Personalities > Elizabeth Macarthur

Elizabeth Macarthur

Elizabeth Macarthur (1766-1850), was born in Devon, where her parents equipped her to manage complicated affairs, vital skills after she married John Macarthur in 1788. Their first son Edward was born before they sailed in 1789 to join the NSW Corps. A daughter born at sea did not survive. In Sydney she bore four more sons, James (died young), John, James (again) and William, and three daughters, Elizabeth, Mary and Emmeline.

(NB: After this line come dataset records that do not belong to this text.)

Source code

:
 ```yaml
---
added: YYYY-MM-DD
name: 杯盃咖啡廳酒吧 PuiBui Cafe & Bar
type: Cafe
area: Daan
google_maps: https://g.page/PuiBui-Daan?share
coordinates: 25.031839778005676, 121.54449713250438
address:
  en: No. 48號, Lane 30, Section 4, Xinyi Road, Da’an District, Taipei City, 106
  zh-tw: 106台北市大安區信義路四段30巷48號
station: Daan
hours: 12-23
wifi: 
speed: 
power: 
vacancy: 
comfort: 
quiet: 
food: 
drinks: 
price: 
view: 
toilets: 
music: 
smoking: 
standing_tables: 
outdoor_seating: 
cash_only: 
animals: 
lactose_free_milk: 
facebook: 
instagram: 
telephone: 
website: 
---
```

While John schemed, blustered and prospered, Elizabeth created a miraculously happy and orderly home at Elizabeth Farm, delighting in the country: ‘The greater part of the country is like an English park, and the trees give to it the appearance of a wilderness, or shrubbery commonly attached to the habitations of people of fortune’. In 1806 her guests shared that vision, when they compared their picnic site with the picturesque German spa resort, Bad Pyrmont. That picnic seems to be Elizabeth’s only connection with our Pyrmont. (Her daughter Mary married a surgeon, James Bowman, creating another incidental connection.)

Life changed in 1809 when John sailed (again) to England. For eight years Elizabeth took charge of his merinos, his Camden Park estate and its convicts. After John’s return however, his depression and paranoia deepened, and their once-harmonious relationship frayed. By the time he died (in 1834) he – a minority of one – could no longer tolerate her company.